Input records »
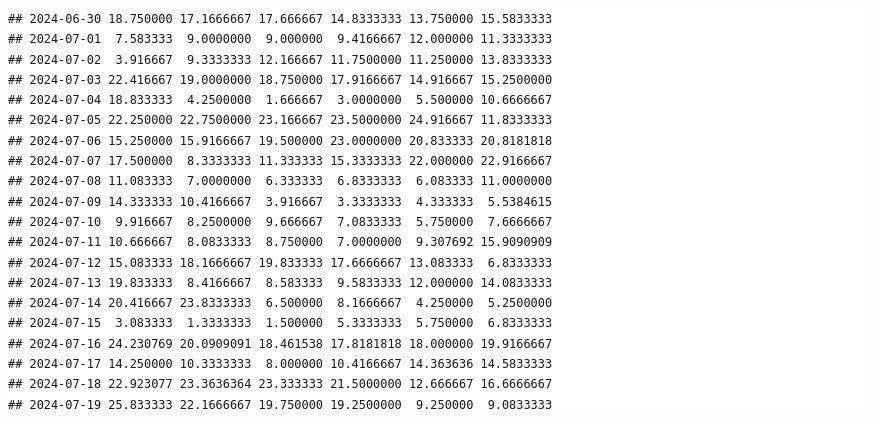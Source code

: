     ## 2024-06-30 18.750000 17.1666667 17.666667 14.8333333 13.750000 15.5833333
    ## 2024-07-01  7.583333  9.0000000  9.000000  9.4166667 12.000000 11.3333333
    ## 2024-07-02  3.916667  9.3333333 12.166667 11.7500000 11.250000 13.8333333
    ## 2024-07-03 22.416667 19.0000000 18.750000 17.9166667 14.916667 15.2500000
    ## 2024-07-04 18.833333  4.2500000  1.666667  3.0000000  5.500000 10.6666667
    ## 2024-07-05 22.250000 22.7500000 23.166667 23.5000000 24.916667 11.8333333
    ## 2024-07-06 15.250000 15.9166667 19.500000 23.0000000 20.833333 20.8181818
    ## 2024-07-07 17.500000  8.3333333 11.333333 15.3333333 22.000000 22.9166667
    ## 2024-07-08 11.083333  7.0000000  6.333333  6.8333333  6.083333 11.0000000
    ## 2024-07-09 14.333333 10.4166667  3.916667  3.3333333  4.333333  5.5384615
    ## 2024-07-10  9.916667  8.2500000  9.666667  7.0833333  5.750000  7.6666667
    ## 2024-07-11 10.666667  8.0833333  8.750000  7.0000000  9.307692 15.9090909
    ## 2024-07-12 15.083333 18.1666667 19.833333 17.6666667 13.083333  6.8333333
    ## 2024-07-13 19.833333  8.4166667  8.583333  9.5833333 12.000000 14.0833333
    ## 2024-07-14 20.416667 23.8333333  6.500000  8.1666667  4.250000  5.2500000
    ## 2024-07-15  3.083333  1.3333333  1.500000  5.3333333  5.750000  6.8333333
    ## 2024-07-16 24.230769 20.0909091 18.461538 17.8181818 18.000000 19.9166667
    ## 2024-07-17 14.250000 10.3333333  8.000000 10.4166667 14.363636 14.5833333
    ## 2024-07-18 22.923077 23.3636364 23.333333 21.5000000 12.666667 16.6666667
    ## 2024-07-19 25.833333 22.1666667 19.750000 19.2500000  9.250000  9.0833333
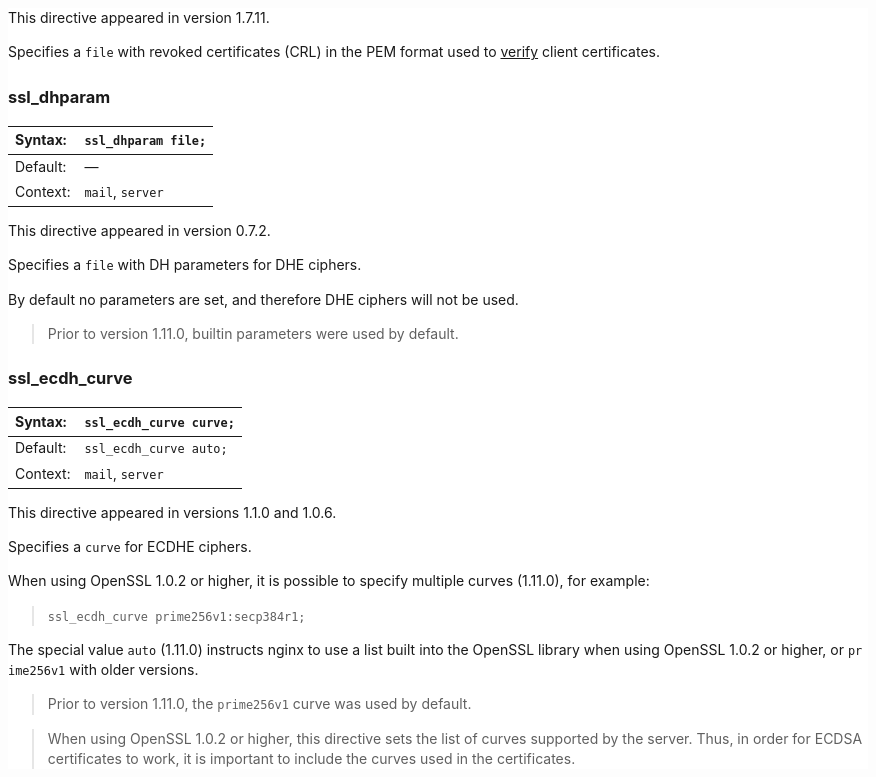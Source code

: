 This directive appeared in version 1.7.11.

Specifies a `file` with revoked certificates (CRL) in the PEM format used to [verify](https://nginx.org/en/docs/mail/ngx_mail_ssl_module.html#ssl_verify_client) client certificates.



### ssl_dhparam

| Syntax:  | `ssl_dhparam file;` |
| :------- | ------------------- |
| Default: | —                   |
| Context: | `mail`, `server`    |

This directive appeared in version 0.7.2.

Specifies a `file` with DH parameters for DHE ciphers.

By default no parameters are set, and therefore DHE ciphers will not be used.

> Prior to version 1.11.0, builtin parameters were used by default.





### ssl_ecdh_curve

| Syntax:  | `ssl_ecdh_curve curve;` |
| :------- | ----------------------- |
| Default: | `ssl_ecdh_curve auto;`  |
| Context: | `mail`, `server`        |

This directive appeared in versions 1.1.0 and 1.0.6.

Specifies a `curve` for ECDHE ciphers.

When using OpenSSL 1.0.2 or higher, it is possible to specify multiple curves (1.11.0), for example:

> ```
> ssl_ecdh_curve prime256v1:secp384r1;
> ```



The special value `auto` (1.11.0) instructs nginx to use a list built into the OpenSSL library when using OpenSSL 1.0.2 or higher, or `prime256v1` with older versions.



> Prior to version 1.11.0, the `prime256v1` curve was used by default.





> When using OpenSSL 1.0.2 or higher, this directive sets the list of curves supported by the server. Thus, in order for ECDSA certificates to work, it is important to include the curves used in the certificates.
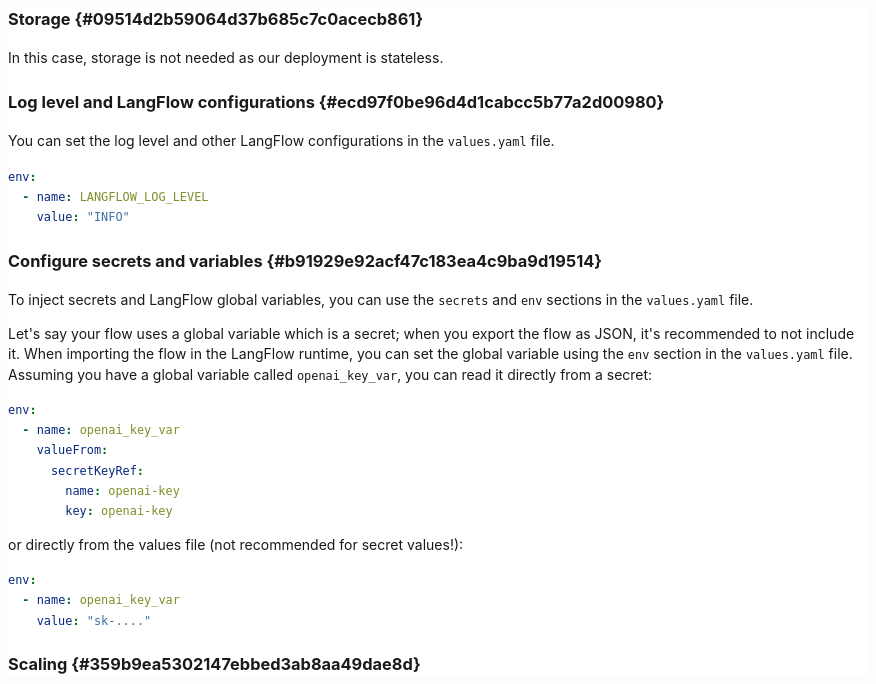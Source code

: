 
### Storage {#09514d2b59064d37b685c7c0acecb861}


In this case, storage is not needed as our deployment is stateless.


### Log level and LangFlow configurations {#ecd97f0be96d4d1cabcc5b77a2d00980}


You can set the log level and other LangFlow configurations in the `values.yaml` file.


```yaml
env:
  - name: LANGFLOW_LOG_LEVEL
    value: "INFO"

```


### Configure secrets and variables {#b91929e92acf47c183ea4c9ba9d19514}


To inject secrets and LangFlow global variables, you can use the `secrets` and `env` sections in the `values.yaml` file.


Let's say your flow uses a global variable which is a secret; when you export the flow as JSON, it's recommended to not include it.
When importing the flow in the LangFlow runtime, you can set the global variable using the `env` section in the `values.yaml` file.
Assuming you have a global variable called `openai_key_var`, you can read it directly from a secret:


```yaml
env:
  - name: openai_key_var
    valueFrom:
      secretKeyRef:
        name: openai-key
        key: openai-key

```


or directly from the values file (not recommended for secret values!):


```yaml
env:
  - name: openai_key_var
    value: "sk-...."

```


### Scaling {#359b9ea5302147ebbed3ab8aa49dae8d}
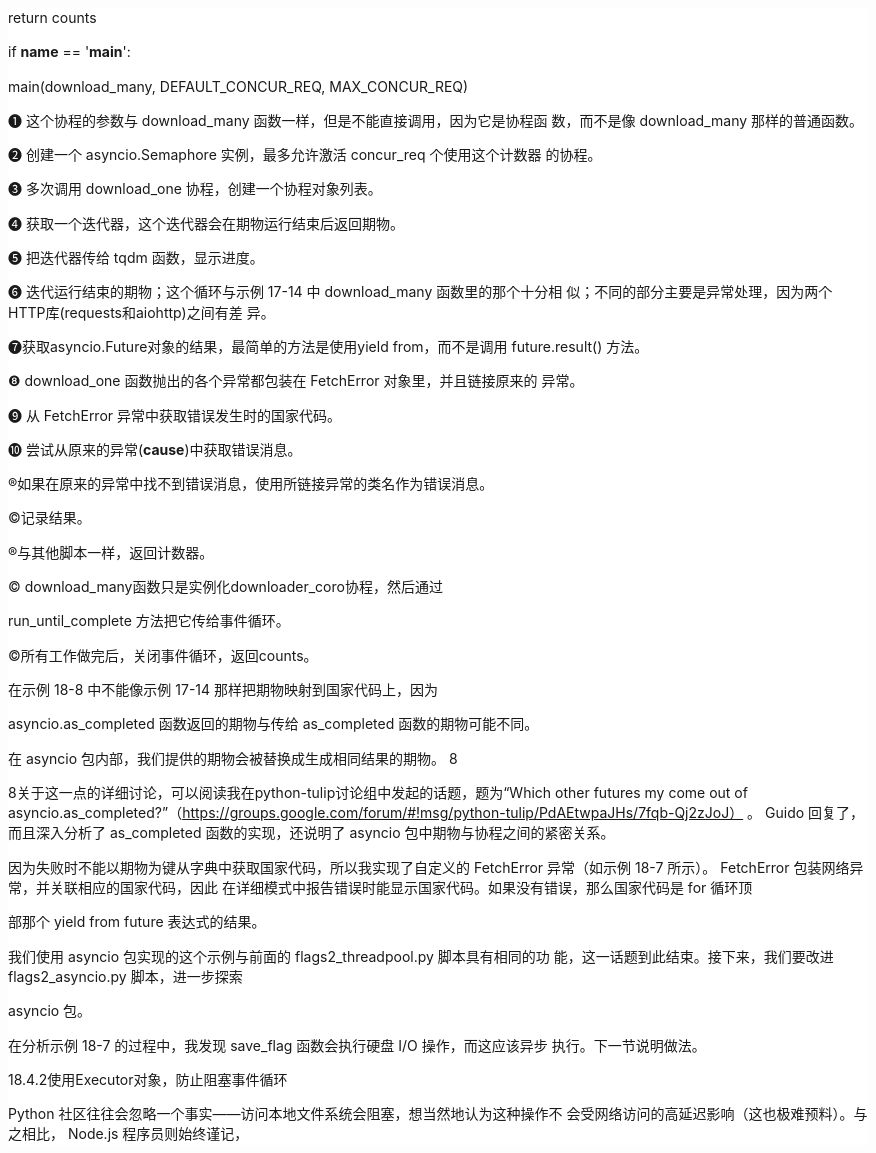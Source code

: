 return counts

if __name__ == '__main__':

main(download_many, DEFAULT_CONCUR_REQ, MAX_CONCUR_REQ)

❶ 这个协程的参数与 download_many 函数一样，但是不能直接调用，因为它是协程函 数，而不是像 download_many 那样的普通函数。

❷ 创建一个 asyncio.Semaphore 实例，最多允许激活 concur_req 个使用这个计数器 的协程。

❸ 多次调用 download_one 协程，创建一个协程对象列表。

❹ 获取一个迭代器，这个迭代器会在期物运行结束后返回期物。

❺ 把迭代器传给 tqdm 函数，显示进度。

❻ 迭代运行结束的期物；这个循环与示例 17-14 中 download_many 函数里的那个十分相 似；不同的部分主要是异常处理，因为两个HTTP库(requests和aiohttp)之间有差 异。

❼获取asyncio.Future对象的结果，最简单的方法是使用yield from，而不是调用 future.result() 方法。

❽ download_one 函数抛出的各个异常都包装在 FetchError 对象里，并且链接原来的 异常。

❾ 从 FetchError 异常中获取错误发生时的国家代码。

❿ 尝试从原来的异常(__cause__)中获取错误消息。

®如果在原来的异常中找不到错误消息，使用所链接异常的类名作为错误消息。

©记录结果。

®与其他脚本一样，返回计数器。

© download_many函数只是实例化downloader_coro协程，然后通过

run_until_complete 方法把它传给事件循环。

©所有工作做完后，关闭事件循环，返回counts。

在示例 18-8 中不能像示例 17-14 那样把期物映射到国家代码上，因为

asyncio.as_completed 函数返回的期物与传给 as_completed 函数的期物可能不同。

在 asyncio 包内部，我们提供的期物会被替换成生成相同结果的期物。 8

8关于这一点的详细讨论，可以阅读我在python-tulip讨论组中发起的话题，题为“Which other futures my come out of asyncio.as_completed?”（https://groups.google.com/forum/#!msg/python-tulip/PdAEtwpaJHs/7fqb-Qj2zJoJ） 。 Guido 回复了， 而且深入分析了 as_completed 函数的实现，还说明了 asyncio 包中期物与协程之间的紧密关系。

因为失败时不能以期物为键从字典中获取国家代码，所以我实现了自定义的 FetchError 异常（如示例 18-7 所示）。 FetchError 包装网络异常，并关联相应的国家代码，因此 在详细模式中报告错误时能显示国家代码。如果没有错误，那么国家代码是 for 循环顶

部那个 yield from future 表达式的结果。

我们使用 asyncio 包实现的这个示例与前面的 flags2_threadpool.py 脚本具有相同的功 能，这一话题到此结束。接下来，我们要改进 flags2_asyncio.py 脚本，进一步探索

asyncio 包。

在分析示例 18-7 的过程中，我发现 save_flag 函数会执行硬盘 I/O 操作，而这应该异步 执行。下一节说明做法。

18.4.2使用Executor对象，防止阻塞事件循环

Python 社区往往会忽略一个事实——访问本地文件系统会阻塞，想当然地认为这种操作不 会受网络访问的高延迟影响（这也极难预料）。与之相比， Node.js 程序员则始终谨记，
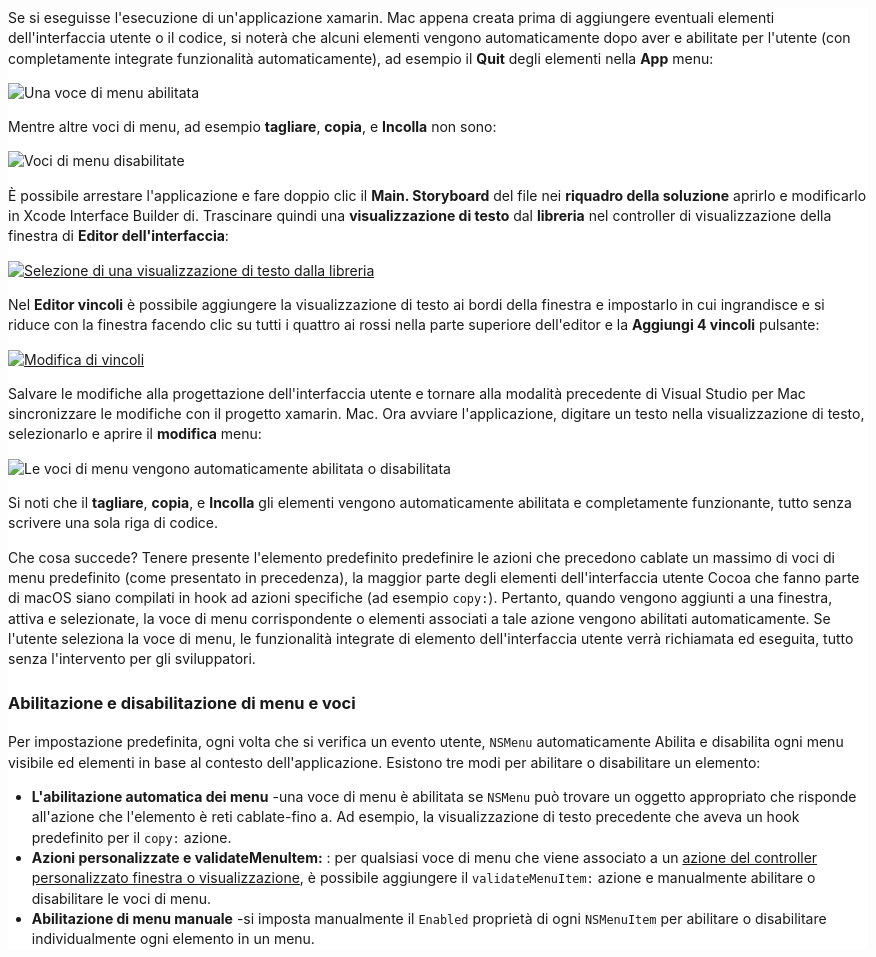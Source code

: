Se si eseguisse l'esecuzione di un'applicazione xamarin. Mac appena creata prima di aggiungere eventuali elementi dell'interfaccia utente o il codice, si noterà che alcuni elementi vengono automaticamente dopo aver e abilitate per l'utente (con completamente integrate funzionalità automaticamente), ad esempio il **Quit** degli elementi nella **App** menu:

![Una voce di menu abilitata](menu-images/appmenu03.png "una voce di menu abilitata")

Mentre altre voci di menu, ad esempio **tagliare**, **copia**, e **Incolla** non sono:

![Voci di menu disabilitate](menu-images/appmenu04.png "disabilitato le voci di menu")

È possibile arrestare l'applicazione e fare doppio clic il **Main. Storyboard** del file nei **riquadro della soluzione** aprirlo e modificarlo in Xcode Interface Builder di. Trascinare quindi una **visualizzazione di testo** dal **libreria** nel controller di visualizzazione della finestra di **Editor dell'interfaccia**:

[![Selezione di una visualizzazione di testo dalla libreria](menu-images/appmenu05.png "selezionando una visualizzazione di testo dalla libreria")](menu-images/appmenu05-large.png#lightbox)

Nel **Editor vincoli** è possibile aggiungere la visualizzazione di testo ai bordi della finestra e impostarlo in cui ingrandisce e si riduce con la finestra facendo clic su tutti i quattro ai rossi nella parte superiore dell'editor e la **Aggiungi 4 vincoli** pulsante:

[![Modifica di vincoli](menu-images/appmenu06.png "la modifica di vincoli")](menu-images/appmenu06-large.png#lightbox)

Salvare le modifiche alla progettazione dell'interfaccia utente e tornare alla modalità precedente di Visual Studio per Mac sincronizzare le modifiche con il progetto xamarin. Mac. Ora avviare l'applicazione, digitare un testo nella visualizzazione di testo, selezionarlo e aprire il **modifica** menu:

![Le voci di menu vengono automaticamente abilitata o disabilitata](menu-images/appmenu07.png "le voci di menu vengono automaticamente abilitata o disabilitata")

Si noti che il **tagliare**, **copia**, e **Incolla** gli elementi vengono automaticamente abilitata e completamente funzionante, tutto senza scrivere una sola riga di codice. 

Che cosa succede? Tenere presente l'elemento predefinito predefinire le azioni che precedono cablate un massimo di voci di menu predefinito (come presentato in precedenza), la maggior parte degli elementi dell'interfaccia utente Cocoa che fanno parte di macOS siano compilati in hook ad azioni specifiche (ad esempio `copy:`). Pertanto, quando vengono aggiunti a una finestra, attiva e selezionate, la voce di menu corrispondente o elementi associati a tale azione vengono abilitati automaticamente. Se l'utente seleziona la voce di menu, le funzionalità integrate di elemento dell'interfaccia utente verrà richiamata ed eseguita, tutto senza l'intervento per gli sviluppatori.

### <a name="enabling-and-disabling-menus-and-items"></a>Abilitazione e disabilitazione di menu e voci

Per impostazione predefinita, ogni volta che si verifica un evento utente, `NSMenu` automaticamente Abilita e disabilita ogni menu visibile ed elementi in base al contesto dell'applicazione. Esistono tre modi per abilitare o disabilitare un elemento:

- **L'abilitazione automatica dei menu** -una voce di menu è abilitata se `NSMenu` può trovare un oggetto appropriato che risponde all'azione che l'elemento è reti cablate-fino a. Ad esempio, la visualizzazione di testo precedente che aveva un hook predefinito per il `copy:` azione.
- **Azioni personalizzate e validateMenuItem:** : per qualsiasi voce di menu che viene associato a un [azione del controller personalizzato finestra o visualizzazione](#Working-with-Custom-Window-Actions), è possibile aggiungere il `validateMenuItem:` azione e manualmente abilitare o disabilitare le voci di menu.
- **Abilitazione di menu manuale** -si imposta manualmente il `Enabled` proprietà di ogni `NSMenuItem` per abilitare o disabilitare individualmente ogni elemento in un menu.
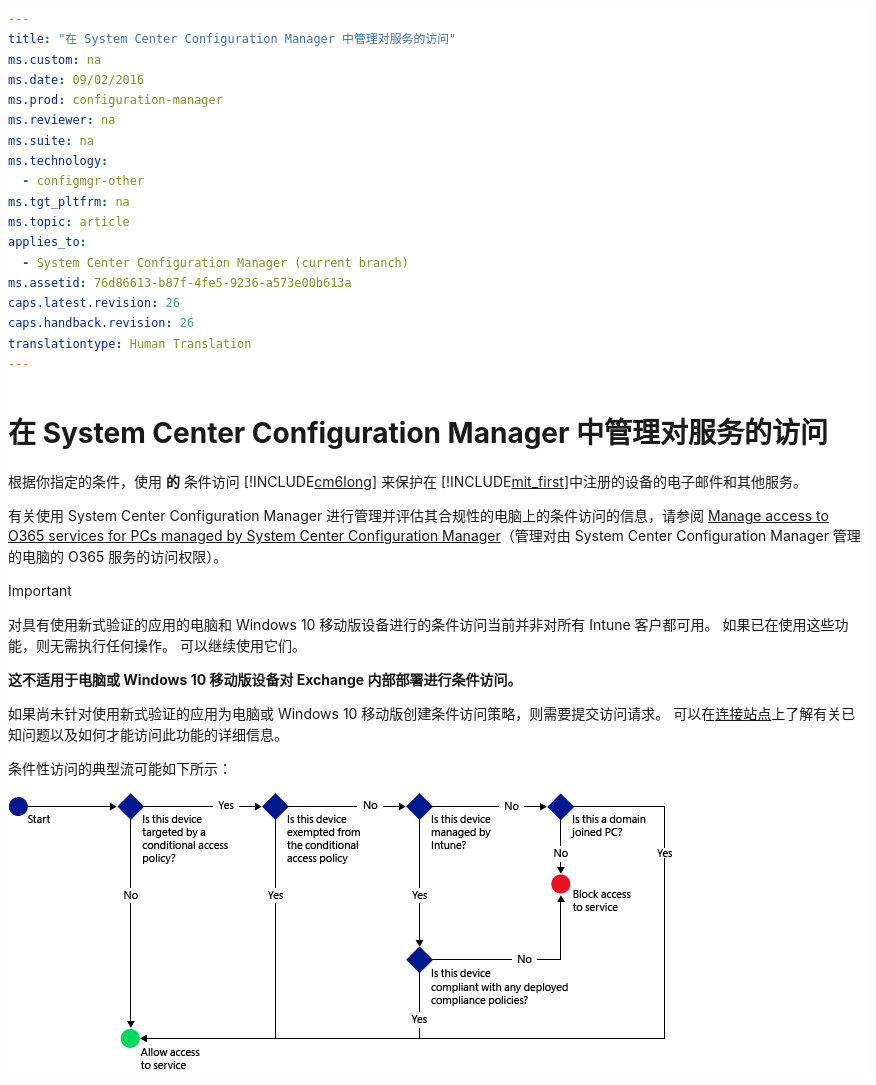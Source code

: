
 ```yaml
---
title: "在 System Center Configuration Manager 中管理对服务的访问"
ms.custom: na
ms.date: 09/02/2016
ms.prod: configuration-manager
ms.reviewer: na
ms.suite: na
ms.technology: 
  - configmgr-other
ms.tgt_pltfrm: na
ms.topic: article
applies_to: 
  - System Center Configuration Manager (current branch)
ms.assetid: 76d86613-b87f-4fe5-9236-a573e00b613a
caps.latest.revision: 26
caps.handback.revision: 26
translationtype: Human Translation
---
```

# 在 System Center Configuration Manager 中管理对服务的访问
根据你指定的条件，使用 **的** 条件访问 [!INCLUDE[cm6long](../LocTest/includes/cm6long_md.md)] 来保护在 [!INCLUDE[mit_first](../LocTest/includes/mit_first_md.md)]中注册的设备的电子邮件和其他服务。  
  
 有关使用 System Center Configuration Manager 进行管理并评估其合规性的电脑上的条件访问的信息，请参阅 [Manage access to O365 services for PCs managed by System Center Configuration Manager](../LocTest/Manage-access-to-O365-services-for-PCs-managed-by-System-Center-Configuration-Manager.md)（管理对由 System Center Configuration Manager 管理的电脑的 O365 服务的访问权限）。  
  
> [!IMPORTANT]  
>  对具有使用新式验证的应用的电脑和 Windows 10 移动版设备进行的条件访问当前并非对所有 Intune 客户都可用。 如果已在使用这些功能，则无需执行任何操作。 可以继续使用它们。  
>   
>  **这不适用于电脑或 Windows 10 移动版设备对 Exchange 内部部署进行条件访问。**  
>   
>  如果尚未针对使用新式验证的应用为电脑或 Windows 10 移动版创建条件访问策略，则需要提交访问请求。 可以在[连接站点](http://go.microsoft.com/fwlink/?LinkId=761472)上了解有关已知问题以及如何才能访问此功能的详细信息。  
  
 条件性访问的典型流可能如下所示：  
  
 ![ConditionalAccess4](../LocTest/media/ConditionalAccess4.png "ConditionalAccess4")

About this task »
Scan the data above for the string "completamente" and copy each line where it appears.

Output for this exercise »
:Se si eseguisse l'esecuzione di un'applicazione xamarin. Mac appena creata prima di aggiungere eventuali elementi dell'interfaccia utente o il codice, si noterà che alcuni elementi vengono automaticamente dopo aver e abilitate per l'utente (con completamente integrate funzionalità automaticamente), ad esempio il **Quit** degli elementi nella **App** menu:
Si noti che il **tagliare**, **copia**, e **Incolla** gli elementi vengono automaticamente abilitata e completamente funzionante, tutto senza scrivere una sola riga di codice. 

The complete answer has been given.